From Kotzebue, the family moved to King Salmon, Alaska. The town named for the largest of salmon species, is located about 400 miles southwest of Anchorage. Grandma’s sons were in their teens during the stay in King Salmon. They and Grandpa kept the family supplied with moose, caribou, ptarmigan, showshoe rabbits and, of course, salmon.
The King, or Chinook, salmon grows the largest of the several species of salmon that migrated upriver each summer. A big Chinook can weigh 80 pounds but are normally in the 30-50 pound range.
The king of salmon
The Chinook may be the king of salmon in size but the Sockeye reigns supreme in flavor. It has the reddest flesh and the highest oil content. The family was allowed to fish for salmon using a net as long it met fish and game regulations for length of net and season of the year. The highlight of the year was the annual salmon run of Sockeye.
A bountiful catch of Sockeye salmon
So, what can be done with so many salmon? For Grandma that was no problem. Sockeye salmon can be frozen, canned, smoked, smoked and then canned, or eaten fresh. Grandma’s recipes include many options for preserving the harvest of salmon so that none was wasted.
Grandma’s kitchen became a salmon processing factory during the annual salmon runs. First the salmon were filleted:
Buckets of salmon fillets
Some of the fillets were frozen whole. The rest were skinned and made the journey to either the smoke box or the cans.
Salmon goes into cans to be pressure cooked
It is easy to see why Grandma’s recipes include so many with salmon as an ingredient.

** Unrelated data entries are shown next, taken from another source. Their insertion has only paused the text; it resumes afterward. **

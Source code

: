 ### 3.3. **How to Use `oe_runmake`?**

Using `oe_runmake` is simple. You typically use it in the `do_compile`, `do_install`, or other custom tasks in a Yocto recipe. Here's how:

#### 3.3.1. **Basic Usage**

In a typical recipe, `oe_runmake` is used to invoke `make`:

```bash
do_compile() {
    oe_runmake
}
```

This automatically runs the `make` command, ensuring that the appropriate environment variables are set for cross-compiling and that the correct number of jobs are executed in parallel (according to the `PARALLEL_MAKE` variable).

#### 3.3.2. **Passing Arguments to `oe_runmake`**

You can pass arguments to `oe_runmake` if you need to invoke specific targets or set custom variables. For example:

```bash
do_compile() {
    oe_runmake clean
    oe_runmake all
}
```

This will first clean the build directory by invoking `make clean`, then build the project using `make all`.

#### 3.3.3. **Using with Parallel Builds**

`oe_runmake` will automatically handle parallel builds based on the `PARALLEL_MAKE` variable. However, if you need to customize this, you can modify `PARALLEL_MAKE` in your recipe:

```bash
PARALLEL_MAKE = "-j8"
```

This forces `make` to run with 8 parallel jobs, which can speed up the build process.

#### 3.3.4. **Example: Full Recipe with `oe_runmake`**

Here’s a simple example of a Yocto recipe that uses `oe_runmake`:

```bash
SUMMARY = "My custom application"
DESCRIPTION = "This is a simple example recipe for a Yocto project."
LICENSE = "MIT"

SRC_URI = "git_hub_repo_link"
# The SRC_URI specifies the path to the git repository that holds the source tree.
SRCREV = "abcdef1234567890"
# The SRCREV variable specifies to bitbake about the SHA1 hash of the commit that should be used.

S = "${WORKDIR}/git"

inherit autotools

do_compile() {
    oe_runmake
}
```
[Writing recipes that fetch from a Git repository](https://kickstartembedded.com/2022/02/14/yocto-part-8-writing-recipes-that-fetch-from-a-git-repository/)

Canned fresh salmon is extremely versatile and it’s hard to choose a favorite recipe among the many.
For everyone in Grandma’s extended family the favorite recipe is smoked salmon. It’s sweet, smoky flavor cannot be described in a way that does it justice. The look on a family member’s face as they slowly chew and savor each morsel is better evidence why many grandchildren would rather have smoked salmon than candy.